I looked at 10 months out from today. Which is May 2012. I saw 3 BR deluxes but no Presidentials. It may be hard to get the Presidentials during July, unless you are a presidential reserve member.


----------



## markb53 (Jul 28, 2012)

I looked from Dec 22nd thru May and found no presidential units available. I also found this in the "resort report" about Emerald Grand. 

---
A limited number of accommodations are now available for CLUB WYNDHAM Plus members and guests, as this will be a privileged reserve period for CLUB WYNDHAM Presidential Reserve Members.

---

It could be they haven't yet opened up the presidential suites to us lowly Club Wyndham Plus members.

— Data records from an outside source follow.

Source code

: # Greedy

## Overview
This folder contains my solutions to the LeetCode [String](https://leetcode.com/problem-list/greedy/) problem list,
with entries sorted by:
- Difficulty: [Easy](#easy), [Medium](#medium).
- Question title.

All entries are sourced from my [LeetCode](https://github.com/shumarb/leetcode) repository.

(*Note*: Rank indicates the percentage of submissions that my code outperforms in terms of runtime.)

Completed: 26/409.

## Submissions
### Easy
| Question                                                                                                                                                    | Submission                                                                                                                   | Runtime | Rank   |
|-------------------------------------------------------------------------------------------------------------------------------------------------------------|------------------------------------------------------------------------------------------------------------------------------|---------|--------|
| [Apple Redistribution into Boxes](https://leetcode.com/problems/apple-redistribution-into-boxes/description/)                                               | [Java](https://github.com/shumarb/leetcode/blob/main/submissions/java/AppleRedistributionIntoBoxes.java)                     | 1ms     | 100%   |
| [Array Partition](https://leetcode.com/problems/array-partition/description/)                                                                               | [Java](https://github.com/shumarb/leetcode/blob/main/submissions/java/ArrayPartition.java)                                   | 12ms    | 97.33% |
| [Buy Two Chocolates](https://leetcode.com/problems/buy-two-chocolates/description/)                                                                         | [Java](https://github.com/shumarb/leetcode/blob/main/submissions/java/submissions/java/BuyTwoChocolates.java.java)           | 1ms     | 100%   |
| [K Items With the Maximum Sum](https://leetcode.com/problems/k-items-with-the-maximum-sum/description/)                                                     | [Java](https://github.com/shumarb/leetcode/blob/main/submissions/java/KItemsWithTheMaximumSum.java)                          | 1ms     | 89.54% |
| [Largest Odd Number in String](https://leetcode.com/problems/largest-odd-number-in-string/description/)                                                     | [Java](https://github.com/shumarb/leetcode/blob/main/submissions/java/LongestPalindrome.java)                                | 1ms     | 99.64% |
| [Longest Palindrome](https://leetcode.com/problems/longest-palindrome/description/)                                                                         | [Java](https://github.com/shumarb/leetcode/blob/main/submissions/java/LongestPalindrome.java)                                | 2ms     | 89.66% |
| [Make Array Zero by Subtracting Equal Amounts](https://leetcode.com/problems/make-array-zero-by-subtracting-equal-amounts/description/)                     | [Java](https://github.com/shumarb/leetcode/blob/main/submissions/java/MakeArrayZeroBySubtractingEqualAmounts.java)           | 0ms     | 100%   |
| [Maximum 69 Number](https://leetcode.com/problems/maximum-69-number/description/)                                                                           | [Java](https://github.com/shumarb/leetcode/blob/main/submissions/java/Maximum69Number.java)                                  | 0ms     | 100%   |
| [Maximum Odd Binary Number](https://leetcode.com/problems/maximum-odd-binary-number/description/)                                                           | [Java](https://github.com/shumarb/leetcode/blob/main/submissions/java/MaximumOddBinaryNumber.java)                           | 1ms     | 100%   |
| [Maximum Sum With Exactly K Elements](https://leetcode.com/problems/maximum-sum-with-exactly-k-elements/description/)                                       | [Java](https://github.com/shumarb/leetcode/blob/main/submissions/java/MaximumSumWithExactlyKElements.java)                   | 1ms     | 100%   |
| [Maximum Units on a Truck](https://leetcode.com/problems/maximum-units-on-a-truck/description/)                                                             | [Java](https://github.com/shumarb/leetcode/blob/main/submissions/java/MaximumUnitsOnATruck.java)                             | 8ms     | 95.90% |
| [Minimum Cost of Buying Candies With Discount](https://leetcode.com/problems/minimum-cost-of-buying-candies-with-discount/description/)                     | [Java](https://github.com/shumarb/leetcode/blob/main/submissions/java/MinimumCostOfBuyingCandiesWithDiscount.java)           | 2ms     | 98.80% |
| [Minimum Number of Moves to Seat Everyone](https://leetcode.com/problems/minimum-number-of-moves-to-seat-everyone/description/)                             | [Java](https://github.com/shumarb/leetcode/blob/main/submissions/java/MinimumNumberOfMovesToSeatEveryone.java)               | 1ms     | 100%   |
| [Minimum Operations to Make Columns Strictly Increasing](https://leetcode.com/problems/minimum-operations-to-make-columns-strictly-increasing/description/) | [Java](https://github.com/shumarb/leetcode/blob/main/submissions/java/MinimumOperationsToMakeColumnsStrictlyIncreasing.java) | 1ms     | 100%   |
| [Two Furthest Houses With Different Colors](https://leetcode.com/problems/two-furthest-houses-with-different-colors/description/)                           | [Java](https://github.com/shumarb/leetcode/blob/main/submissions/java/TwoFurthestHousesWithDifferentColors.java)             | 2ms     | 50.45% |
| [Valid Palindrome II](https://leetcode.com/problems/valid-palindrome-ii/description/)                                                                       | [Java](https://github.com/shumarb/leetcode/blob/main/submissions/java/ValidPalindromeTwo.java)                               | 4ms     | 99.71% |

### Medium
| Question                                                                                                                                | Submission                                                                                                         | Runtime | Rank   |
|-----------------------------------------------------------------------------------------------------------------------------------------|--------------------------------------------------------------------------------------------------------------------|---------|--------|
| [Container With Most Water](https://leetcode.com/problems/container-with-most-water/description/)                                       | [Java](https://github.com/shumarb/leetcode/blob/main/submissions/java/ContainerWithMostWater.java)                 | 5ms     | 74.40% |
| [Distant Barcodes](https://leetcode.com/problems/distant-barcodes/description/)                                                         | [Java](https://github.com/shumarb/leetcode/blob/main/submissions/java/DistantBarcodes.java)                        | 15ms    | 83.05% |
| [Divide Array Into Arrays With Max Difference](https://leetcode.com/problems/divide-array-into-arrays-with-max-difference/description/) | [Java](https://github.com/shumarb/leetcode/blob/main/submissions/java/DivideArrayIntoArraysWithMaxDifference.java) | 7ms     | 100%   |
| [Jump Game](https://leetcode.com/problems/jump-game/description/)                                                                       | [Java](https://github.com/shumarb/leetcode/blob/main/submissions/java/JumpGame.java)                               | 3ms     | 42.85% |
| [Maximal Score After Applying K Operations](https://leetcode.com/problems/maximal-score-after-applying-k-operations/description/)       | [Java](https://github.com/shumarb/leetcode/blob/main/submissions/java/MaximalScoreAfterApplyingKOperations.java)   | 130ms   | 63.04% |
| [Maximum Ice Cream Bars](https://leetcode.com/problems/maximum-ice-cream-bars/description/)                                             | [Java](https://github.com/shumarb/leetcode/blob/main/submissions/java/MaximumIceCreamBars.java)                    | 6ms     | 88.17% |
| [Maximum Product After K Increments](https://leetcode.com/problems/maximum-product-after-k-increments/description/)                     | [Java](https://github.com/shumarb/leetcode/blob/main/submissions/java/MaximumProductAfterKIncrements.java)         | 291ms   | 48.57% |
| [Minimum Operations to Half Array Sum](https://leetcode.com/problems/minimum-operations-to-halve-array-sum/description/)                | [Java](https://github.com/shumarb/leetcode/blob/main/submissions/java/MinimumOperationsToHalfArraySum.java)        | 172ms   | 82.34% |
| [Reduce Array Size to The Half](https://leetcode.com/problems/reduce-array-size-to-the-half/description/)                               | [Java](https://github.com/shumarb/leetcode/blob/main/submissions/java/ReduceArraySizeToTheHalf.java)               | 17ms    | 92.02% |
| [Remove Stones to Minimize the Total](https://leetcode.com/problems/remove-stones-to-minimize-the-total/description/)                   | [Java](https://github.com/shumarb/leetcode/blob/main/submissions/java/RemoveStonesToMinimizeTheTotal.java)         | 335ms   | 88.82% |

Since you don't want to go until July 2014, maybe they will become available by then. 
Good Luck


----------



## tschwa2 (Jul 28, 2012)

Emerald Grande has also been depositing deluxe 3 bedrooms into Interval International at the 24 month mark for the last several months.  There are 3 late June-July weeks available now that might be cheaper if you have access to II.


----------



## STEVIE (Jul 28, 2012)

Thank you everyone for your responses. 
Sue


----------



## mshatty (Jul 28, 2012)

deleted post.


----------